As mobile computing and communication devices become more prevalent, the need for additional services and functionality increases as well. For example, mobile communication devices such as cell phones were originally intended simply to allow a mobile user to communicate telephonically from remote locations without the need to locate a landline such as a pay phone. As cellular technology and devices increased in prevalence, users began to demand and receive additional services unique to the mobile environment. For example, many cellular communication devices are now used in a highly mobile environment where real-time location-based services are needed. Indeed, many vehicles now come equipped with cellular wireless telematics units, and the need for navigation assistance, weather data, traffic reports, and other location-based information has increased accordingly.
The provision of location-based information and services entails overcoming a number of challenges, but the first step in providing such services is the accurate identification of a mobile node's location.
Location detection and identification implementations are generally either control-plane applications or user-plane applications. Control plane applications use the network signaling capabilities, e.g., IS-41 signaling networks, as a means to detect the location of the mobile node. The “E911” service is an example of a well-known control plane application. Control plane location detections are typically network initiated.
In contrast, user plane implementations use the IP network and protocols rather than the signaling network for location data requests and transmission. Although all user plane implementations are IP-based, there are different possible user plane implementations with this group. For example, user plane implementations can operate according to either a “Trusted” or “Non-Trusted” model. The trusted model assumes that the location client/application are trusted, and thus no authentication of the client is required. In this model, there are no network initiated location requests. In contrast, the non-trusted model requires that the location requesting entity to be authenticated, thus allowing for both network initialed and mobile initiated location requests.
Both control and user plane implementations use a Base Station Almanac (BSA) lookup to provide an initial location determination. However, user plane implementations employ the system ID (SID, used to determine a home network from a roaming network), network ID (NID), BASEID and PN-OFFSET as keys for the BSA lookup operation. In contrast, the control plane implementations use the Switch number as a key for the BSA lookup operation. The BASE ID can be a Base Station ID, e.g., a unique number within a cellular system that identifies each cell site.
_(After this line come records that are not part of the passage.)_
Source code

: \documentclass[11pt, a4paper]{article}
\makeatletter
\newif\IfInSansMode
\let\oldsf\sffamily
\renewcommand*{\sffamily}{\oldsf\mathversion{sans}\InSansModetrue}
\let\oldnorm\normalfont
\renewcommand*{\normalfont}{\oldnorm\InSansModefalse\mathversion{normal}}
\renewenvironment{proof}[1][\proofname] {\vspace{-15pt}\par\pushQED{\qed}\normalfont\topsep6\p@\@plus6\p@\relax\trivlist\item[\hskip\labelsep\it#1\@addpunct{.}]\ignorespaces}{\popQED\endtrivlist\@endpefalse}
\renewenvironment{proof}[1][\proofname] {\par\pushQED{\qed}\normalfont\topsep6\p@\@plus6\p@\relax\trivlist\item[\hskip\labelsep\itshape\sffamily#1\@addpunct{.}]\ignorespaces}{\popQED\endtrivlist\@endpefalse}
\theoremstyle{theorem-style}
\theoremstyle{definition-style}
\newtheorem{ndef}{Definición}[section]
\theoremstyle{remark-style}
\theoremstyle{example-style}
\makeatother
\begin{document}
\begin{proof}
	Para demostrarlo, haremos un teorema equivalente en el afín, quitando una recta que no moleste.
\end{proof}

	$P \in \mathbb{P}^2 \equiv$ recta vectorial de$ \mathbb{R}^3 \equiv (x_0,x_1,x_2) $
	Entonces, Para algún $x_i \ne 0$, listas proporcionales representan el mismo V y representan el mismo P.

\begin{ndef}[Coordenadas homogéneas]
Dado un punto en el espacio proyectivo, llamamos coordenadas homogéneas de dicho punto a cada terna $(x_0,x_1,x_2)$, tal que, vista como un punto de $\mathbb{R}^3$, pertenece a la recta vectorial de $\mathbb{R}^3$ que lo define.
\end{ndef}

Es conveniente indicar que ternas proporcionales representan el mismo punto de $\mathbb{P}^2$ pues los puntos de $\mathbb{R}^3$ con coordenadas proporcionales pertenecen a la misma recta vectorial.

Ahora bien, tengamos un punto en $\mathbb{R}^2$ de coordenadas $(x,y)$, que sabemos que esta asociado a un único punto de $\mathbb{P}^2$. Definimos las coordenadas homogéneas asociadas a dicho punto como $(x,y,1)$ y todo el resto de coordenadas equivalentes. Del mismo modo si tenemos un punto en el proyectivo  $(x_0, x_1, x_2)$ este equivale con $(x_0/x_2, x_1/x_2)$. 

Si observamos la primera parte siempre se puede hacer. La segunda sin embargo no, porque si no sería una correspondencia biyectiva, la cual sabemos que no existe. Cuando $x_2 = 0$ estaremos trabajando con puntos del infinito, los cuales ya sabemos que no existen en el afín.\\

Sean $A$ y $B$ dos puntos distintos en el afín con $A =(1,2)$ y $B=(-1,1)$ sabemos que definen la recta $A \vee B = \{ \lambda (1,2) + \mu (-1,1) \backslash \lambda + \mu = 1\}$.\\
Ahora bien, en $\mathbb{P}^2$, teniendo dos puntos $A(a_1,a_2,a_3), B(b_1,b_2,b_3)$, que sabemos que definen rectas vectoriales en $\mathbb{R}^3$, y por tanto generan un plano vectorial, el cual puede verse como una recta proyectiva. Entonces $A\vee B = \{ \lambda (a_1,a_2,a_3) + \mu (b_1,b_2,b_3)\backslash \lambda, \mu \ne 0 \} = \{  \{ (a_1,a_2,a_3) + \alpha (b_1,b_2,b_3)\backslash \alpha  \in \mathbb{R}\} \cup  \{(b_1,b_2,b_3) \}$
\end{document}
The PN-OFFSET can be a unique number identifying a sector within a base station that operates according to a CDMA-based access technology standard.
Although there are also proprietary solutions that do not completely fit the above categorizations, such solutions often have features similar to one or more of the foregoing categories. Thus, available location detection implementation currently include control-plane, trusted user plane, non-trusted user plane, and proprietary solutions. In view of this wide variety of location detection implementations, the likelihood of a user device needing to operate within more than one implementation is substantial. For example, location detection while roaming is an issue in such a heterogeneous implementation. No inter-working solution exists, and as a result, current roaming solutions simply assume, often incorrectly, that the visited and home networks offer similar location detection solutions.